(Extracted data entries)
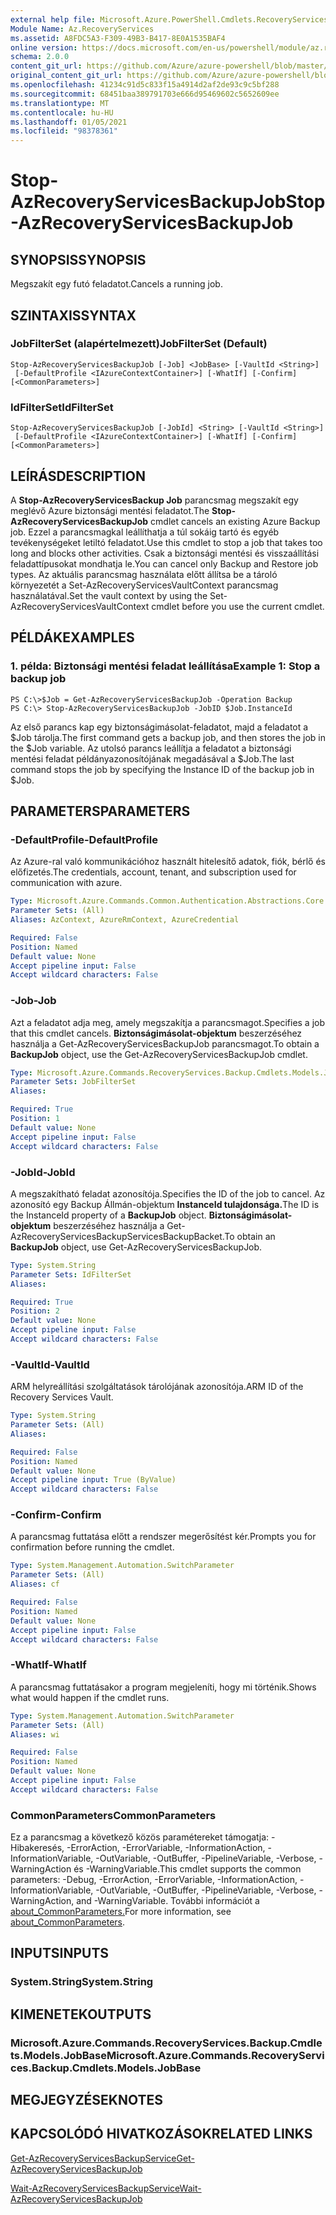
 ```yaml
---
external help file: Microsoft.Azure.PowerShell.Cmdlets.RecoveryServices.Backup.dll-Help.xml
Module Name: Az.RecoveryServices
ms.assetid: A8FDC5A3-F309-49B3-B417-8E0A1535BAF4
online version: https://docs.microsoft.com/en-us/powershell/module/az.recoveryservices/stop-azrecoveryservicesbackupjob
schema: 2.0.0
content_git_url: https://github.com/Azure/azure-powershell/blob/master/src/RecoveryServices/RecoveryServices/help/Stop-AzRecoveryServicesBackupJob.md
original_content_git_url: https://github.com/Azure/azure-powershell/blob/master/src/RecoveryServices/RecoveryServices/help/Stop-AzRecoveryServicesBackupJob.md
ms.openlocfilehash: 41234c91d5c833f15a4914d2af2de93c9c5bf288
ms.sourcegitcommit: 68451baa389791703e666d95469602c5652609ee
ms.translationtype: MT
ms.contentlocale: hu-HU
ms.lasthandoff: 01/05/2021
ms.locfileid: "98378361"
---
```

# <span data-ttu-id="0ab6d-101">Stop-AzRecoveryServicesBackupJob</span><span class="sxs-lookup"><span data-stu-id="0ab6d-101">Stop-AzRecoveryServicesBackupJob</span></span>

## <span data-ttu-id="0ab6d-102">SYNOPSIS</span><span class="sxs-lookup"><span data-stu-id="0ab6d-102">SYNOPSIS</span></span>
<span data-ttu-id="0ab6d-103">Megszakít egy futó feladatot.</span><span class="sxs-lookup"><span data-stu-id="0ab6d-103">Cancels a running job.</span></span>

## <span data-ttu-id="0ab6d-104">SZINTAXIS</span><span class="sxs-lookup"><span data-stu-id="0ab6d-104">SYNTAX</span></span>

### <span data-ttu-id="0ab6d-105">JobFilterSet (alapértelmezett)</span><span class="sxs-lookup"><span data-stu-id="0ab6d-105">JobFilterSet (Default)</span></span>
```
Stop-AzRecoveryServicesBackupJob [-Job] <JobBase> [-VaultId <String>]
 [-DefaultProfile <IAzureContextContainer>] [-WhatIf] [-Confirm] [<CommonParameters>]
```

### <span data-ttu-id="0ab6d-106">IdFilterSet</span><span class="sxs-lookup"><span data-stu-id="0ab6d-106">IdFilterSet</span></span>
```
Stop-AzRecoveryServicesBackupJob [-JobId] <String> [-VaultId <String>]
 [-DefaultProfile <IAzureContextContainer>] [-WhatIf] [-Confirm] [<CommonParameters>]
```

## <span data-ttu-id="0ab6d-107">LEÍRÁS</span><span class="sxs-lookup"><span data-stu-id="0ab6d-107">DESCRIPTION</span></span>
<span data-ttu-id="0ab6d-108">A **Stop-AzRecoveryServicesBackup Job** parancsmag megszakít egy meglévő Azure biztonsági mentési feladatot.</span><span class="sxs-lookup"><span data-stu-id="0ab6d-108">The **Stop-AzRecoveryServicesBackupJob** cmdlet cancels an existing Azure Backup job.</span></span>
<span data-ttu-id="0ab6d-109">Ezzel a parancsmagkal leállíthatja a túl sokáig tartó és egyéb tevékenységeket letiltó feladatot.</span><span class="sxs-lookup"><span data-stu-id="0ab6d-109">Use this cmdlet to stop a job that takes too long and blocks other activities.</span></span>
<span data-ttu-id="0ab6d-110">Csak a biztonsági mentési és visszaállítási feladattípusokat mondhatja le.</span><span class="sxs-lookup"><span data-stu-id="0ab6d-110">You can cancel only Backup and Restore job types.</span></span>
<span data-ttu-id="0ab6d-111">Az aktuális parancsmag használata előtt állítsa be a tároló környezetét a Set-AzRecoveryServicesVaultContext parancsmag használatával.</span><span class="sxs-lookup"><span data-stu-id="0ab6d-111">Set the vault context by using the Set-AzRecoveryServicesVaultContext cmdlet before you use the current cmdlet.</span></span>

## <span data-ttu-id="0ab6d-112">PÉLDÁK</span><span class="sxs-lookup"><span data-stu-id="0ab6d-112">EXAMPLES</span></span>

### <span data-ttu-id="0ab6d-113">1. példa: Biztonsági mentési feladat leállítása</span><span class="sxs-lookup"><span data-stu-id="0ab6d-113">Example 1: Stop a backup job</span></span>
```
PS C:\>$Job = Get-AzRecoveryServicesBackupJob -Operation Backup
PS C:\> Stop-AzRecoveryServicesBackupJob -JobID $Job.InstanceId
```

<span data-ttu-id="0ab6d-114">Az első parancs kap egy biztonságimásolat-feladatot, majd a feladatot a $Job tárolja.</span><span class="sxs-lookup"><span data-stu-id="0ab6d-114">The first command gets a backup job, and then stores the job in the $Job variable.</span></span>
<span data-ttu-id="0ab6d-115">Az utolsó parancs leállítja a feladatot a biztonsági mentési feladat példányazonosítójának megadásával a $Job.</span><span class="sxs-lookup"><span data-stu-id="0ab6d-115">The last command stops the job by specifying the Instance ID of the backup job in $Job.</span></span>

## <span data-ttu-id="0ab6d-116">PARAMETERS</span><span class="sxs-lookup"><span data-stu-id="0ab6d-116">PARAMETERS</span></span>

### <span data-ttu-id="0ab6d-117">-DefaultProfile</span><span class="sxs-lookup"><span data-stu-id="0ab6d-117">-DefaultProfile</span></span>
<span data-ttu-id="0ab6d-118">Az Azure-ral való kommunikációhoz használt hitelesítő adatok, fiók, bérlő és előfizetés.</span><span class="sxs-lookup"><span data-stu-id="0ab6d-118">The credentials, account, tenant, and subscription used for communication with azure.</span></span>

```yaml
Type: Microsoft.Azure.Commands.Common.Authentication.Abstractions.Core.IAzureContextContainer
Parameter Sets: (All)
Aliases: AzContext, AzureRmContext, AzureCredential

Required: False
Position: Named
Default value: None
Accept pipeline input: False
Accept wildcard characters: False
```

### <span data-ttu-id="0ab6d-119">-Job</span><span class="sxs-lookup"><span data-stu-id="0ab6d-119">-Job</span></span>
<span data-ttu-id="0ab6d-120">Azt a feladatot adja meg, amely megszakítja a parancsmagot.</span><span class="sxs-lookup"><span data-stu-id="0ab6d-120">Specifies a job that this cmdlet cancels.</span></span>
<span data-ttu-id="0ab6d-121">**Biztonságimásolat-objektum** beszerzéséhez használja a Get-AzRecoveryServicesBackupJob parancsmagot.</span><span class="sxs-lookup"><span data-stu-id="0ab6d-121">To obtain a **BackupJob** object, use the Get-AzRecoveryServicesBackupJob cmdlet.</span></span>

```yaml
Type: Microsoft.Azure.Commands.RecoveryServices.Backup.Cmdlets.Models.JobBase
Parameter Sets: JobFilterSet
Aliases:

Required: True
Position: 1
Default value: None
Accept pipeline input: False
Accept wildcard characters: False
```

### <span data-ttu-id="0ab6d-122">-JobId</span><span class="sxs-lookup"><span data-stu-id="0ab6d-122">-JobId</span></span>
<span data-ttu-id="0ab6d-123">A megszakítható feladat azonosítója.</span><span class="sxs-lookup"><span data-stu-id="0ab6d-123">Specifies the ID of the job to cancel.</span></span>
<span data-ttu-id="0ab6d-124">Az azonosító egy Backup Állmán-objektum **InstanceId tulajdonsága.**</span><span class="sxs-lookup"><span data-stu-id="0ab6d-124">The ID is the InstanceId property of a **BackupJob** object.</span></span>
<span data-ttu-id="0ab6d-125">**Biztonságimásolat-objektum** beszerzéséhez használja a Get-AzRecoveryServicesBackupServicesBackupBacket.</span><span class="sxs-lookup"><span data-stu-id="0ab6d-125">To obtain an **BackupJob** object, use Get-AzRecoveryServicesBackupJob.</span></span>

```yaml
Type: System.String
Parameter Sets: IdFilterSet
Aliases:

Required: True
Position: 2
Default value: None
Accept pipeline input: False
Accept wildcard characters: False
```

### <span data-ttu-id="0ab6d-126">-VaultId</span><span class="sxs-lookup"><span data-stu-id="0ab6d-126">-VaultId</span></span>
<span data-ttu-id="0ab6d-127">ARM helyreállítási szolgáltatások tárolójának azonosítója.</span><span class="sxs-lookup"><span data-stu-id="0ab6d-127">ARM ID of the Recovery Services Vault.</span></span>

```yaml
Type: System.String
Parameter Sets: (All)
Aliases:

Required: False
Position: Named
Default value: None
Accept pipeline input: True (ByValue)
Accept wildcard characters: False
```

### <span data-ttu-id="0ab6d-128">-Confirm</span><span class="sxs-lookup"><span data-stu-id="0ab6d-128">-Confirm</span></span>
<span data-ttu-id="0ab6d-129">A parancsmag futtatása előtt a rendszer megerősítést kér.</span><span class="sxs-lookup"><span data-stu-id="0ab6d-129">Prompts you for confirmation before running the cmdlet.</span></span>

```yaml
Type: System.Management.Automation.SwitchParameter
Parameter Sets: (All)
Aliases: cf

Required: False
Position: Named
Default value: None
Accept pipeline input: False
Accept wildcard characters: False
```

### <span data-ttu-id="0ab6d-130">-WhatIf</span><span class="sxs-lookup"><span data-stu-id="0ab6d-130">-WhatIf</span></span>
<span data-ttu-id="0ab6d-131">A parancsmag futtatásakor a program megjeleníti, hogy mi történik.</span><span class="sxs-lookup"><span data-stu-id="0ab6d-131">Shows what would happen if the cmdlet runs.</span></span>

```yaml
Type: System.Management.Automation.SwitchParameter
Parameter Sets: (All)
Aliases: wi

Required: False
Position: Named
Default value: None
Accept pipeline input: False
Accept wildcard characters: False
```

### <span data-ttu-id="0ab6d-132">CommonParameters</span><span class="sxs-lookup"><span data-stu-id="0ab6d-132">CommonParameters</span></span>
<span data-ttu-id="0ab6d-133">Ez a parancsmag a következő közös paramétereket támogatja: -Hibakeresés, -ErrorAction, -ErrorVariable, -InformationAction, -InformationVariable, -OutVariable, -OutBuffer, -PipelineVariable, -Verbose, -WarningAction és -WarningVariable.</span><span class="sxs-lookup"><span data-stu-id="0ab6d-133">This cmdlet supports the common parameters: -Debug, -ErrorAction, -ErrorVariable, -InformationAction, -InformationVariable, -OutVariable, -OutBuffer, -PipelineVariable, -Verbose, -WarningAction, and -WarningVariable.</span></span> <span data-ttu-id="0ab6d-134">További információt a [about_CommonParameters.](http://go.microsoft.com/fwlink/?LinkID=113216)</span><span class="sxs-lookup"><span data-stu-id="0ab6d-134">For more information, see [about_CommonParameters](http://go.microsoft.com/fwlink/?LinkID=113216).</span></span>

## <span data-ttu-id="0ab6d-135">INPUTS</span><span class="sxs-lookup"><span data-stu-id="0ab6d-135">INPUTS</span></span>

### <span data-ttu-id="0ab6d-136">System.String</span><span class="sxs-lookup"><span data-stu-id="0ab6d-136">System.String</span></span>

## <span data-ttu-id="0ab6d-137">KIMENETEK</span><span class="sxs-lookup"><span data-stu-id="0ab6d-137">OUTPUTS</span></span>

### <span data-ttu-id="0ab6d-138">Microsoft.Azure.Commands.RecoveryServices.Backup.Cmdlets.Models.JobBase</span><span class="sxs-lookup"><span data-stu-id="0ab6d-138">Microsoft.Azure.Commands.RecoveryServices.Backup.Cmdlets.Models.JobBase</span></span>

## <span data-ttu-id="0ab6d-139">MEGJEGYZÉSEK</span><span class="sxs-lookup"><span data-stu-id="0ab6d-139">NOTES</span></span>

## <span data-ttu-id="0ab6d-140">KAPCSOLÓDÓ HIVATKOZÁSOK</span><span class="sxs-lookup"><span data-stu-id="0ab6d-140">RELATED LINKS</span></span>

[<span data-ttu-id="0ab6d-141">Get-AzRecoveryServicesBackupService</span><span class="sxs-lookup"><span data-stu-id="0ab6d-141">Get-AzRecoveryServicesBackupJob</span></span>](./Get-AzRecoveryServicesBackupJob.md)

[<span data-ttu-id="0ab6d-142">Wait-AzRecoveryServicesBackupService</span><span class="sxs-lookup"><span data-stu-id="0ab6d-142">Wait-AzRecoveryServicesBackupJob</span></span>](./Wait-AzRecoveryServicesBackupJob.md)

TASK REQUIREMENTS:
Where in the entries above does the word "objektum" appear? Copy each line that has it.

RESPONSE:
<span data-ttu-id="0ab6d-121">**Biztonságimásolat-objektum** beszerzéséhez használja a Get-AzRecoveryServicesBackupJob parancsmagot.</span><span class="sxs-lookup"><span data-stu-id="0ab6d-121">To obtain a **BackupJob** object, use the Get-AzRecoveryServicesBackupJob cmdlet.</span></span>
<span data-ttu-id="0ab6d-124">Az azonosító egy Backup Állmán-objektum **InstanceId tulajdonsága.**</span><span class="sxs-lookup"><span data-stu-id="0ab6d-124">The ID is the InstanceId property of a **BackupJob** object.</span></span>
<span data-ttu-id="0ab6d-125">**Biztonságimásolat-objektum** beszerzéséhez használja a Get-AzRecoveryServicesBackupServicesBackupBacket.</span><span class="sxs-lookup"><span data-stu-id="0ab6d-125">To obtain an **BackupJob** object, use Get-AzRecoveryServicesBackupJob.</span></span>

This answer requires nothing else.